The decision didn't stop the Salvadoran President Tony Saca telling the periodical El Faro, "I respect the internal judicial processes of the United States, however, there were people who fought for peace, democracy and liberty, and one of those was Colonel Nicolas Carranza...He was a hero of democracy in the country."

The US government funded any number of torturers, murderers and monsters throughout Latin America during the 1970s and 1980s. This court case proves, albeit in a small way, that such crimes have a price and victims will be compensated.

UPDATE: In related news, former Chilean dictator Augusto Pinochet has been placed under house arrest on tax evasion charges, two days before his 90th birthday.
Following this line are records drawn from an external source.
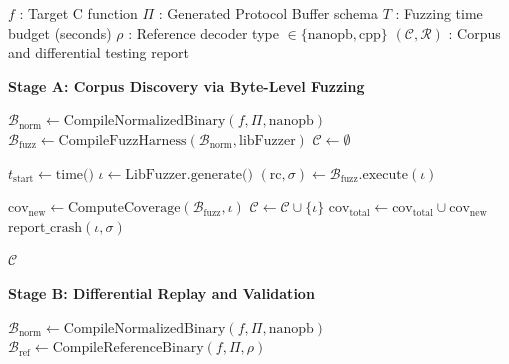 \begin{algorithm}[H]
\caption{Two-Stage Differential Testing Protocol}
\label{alg:differential_testing}
\begin{algorithmic}[1]
\REQUIRE $f$ : Target C function
\REQUIRE $\Pi$ : Generated Protocol Buffer schema
\REQUIRE $T$ : Fuzzing time budget (seconds)
\REQUIRE $\rho$ : Reference decoder type $\in \{\text{nanopb}, \text{cpp}\}$
\ENSURE $(\mathcal{C}, \mathcal{R})$ : Corpus and differential testing report

\STATE \textbf{Stage A: Corpus Discovery via Byte-Level Fuzzing}

    \STATE $\mathcal{B}_{\text{norm}} \leftarrow \text{CompileNormalizedBinary}(f, \Pi, \text{nanopb})$
    \STATE $\mathcal{B}_{\text{fuzz}} \leftarrow \text{CompileFuzzHarness}(\mathcal{B}_{\text{norm}}, \text{libFuzzer})$
    \STATE $\mathcal{C} \leftarrow \emptyset$ 

    \STATE {}
    \STATE $t_{\text{start}} \leftarrow \text{time()}$
        \STATE $\iota \leftarrow \text{LibFuzzer.generate()}$ 
        \STATE $(\text{rc}, \sigma) \leftarrow \mathcal{B}_{\text{fuzz}}.\text{execute}(\iota)$

            \STATE $\text{cov}_{\text{new}} \leftarrow \text{ComputeCoverage}(\mathcal{B}_{\text{fuzz}}, \iota)$
                \STATE $\mathcal{C} \leftarrow \mathcal{C} \cup \{\iota\}$ 
                \STATE $\text{cov}_{\text{total}} \leftarrow \text{cov}_{\text{total}} \cup \text{cov}_{\text{new}}$
            \ENDIF
        \ELSE
            \STATE $\text{report\_crash}(\iota, \sigma)$ 
        \ENDIF
    \ENDWHILE

    \RETURN $\mathcal{C}$
\ENDPROCEDURE

\vspace{0.5cm}

\STATE \textbf{Stage B: Differential Replay and Validation}

    \STATE $\mathcal{B}_{\text{norm}} \leftarrow \text{CompileNormalizedBinary}(f, \Pi, \text{nanopb})$
    \STATE $\mathcal{B}_{\text{ref}} \leftarrow \text{CompileReferenceBinary}(f, \Pi, \rho)$


\end{algorithmic}
\end{algorithm}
One more Western-friendly monster will suffer his last days in disgrace.

Shock me, already

Anthony Bubalo is a research fellow at the Sydney-based Lowy Institute for International Policy. He seems to write regularly about the Israel/Palestine conflict, yet is simply another policy wonk more interested in the political machinations within Israel than the average Israeli or Palestinian. His article in today's Sydney Morning Herald - on Sharon's political earthquake and the country's chances for peace - is a master-class in subject avoidance. Bubalo manages to ignore mentioning the occupation and the ever-growing settlements across the West Bank.

He is, in other words, perfectly predictable and therefore highly appropriate for the fence-sitting Herald.

New headwear required

One British university seems to have a problem with religious dress and street wear:

"Imperial College London has issued a ban on its staff and students wearing hijabs or hoodies in its buildings as part of an effort to improve campus security."

The decision was taken in the name of security, you understand, and a desire to not allow students to obscure their faces.

It seems, however, that the university's accountant may step in sooner rather than later:

"Students also pointed out that the move could be bad for sales of the university-branded hooded tops from union shops."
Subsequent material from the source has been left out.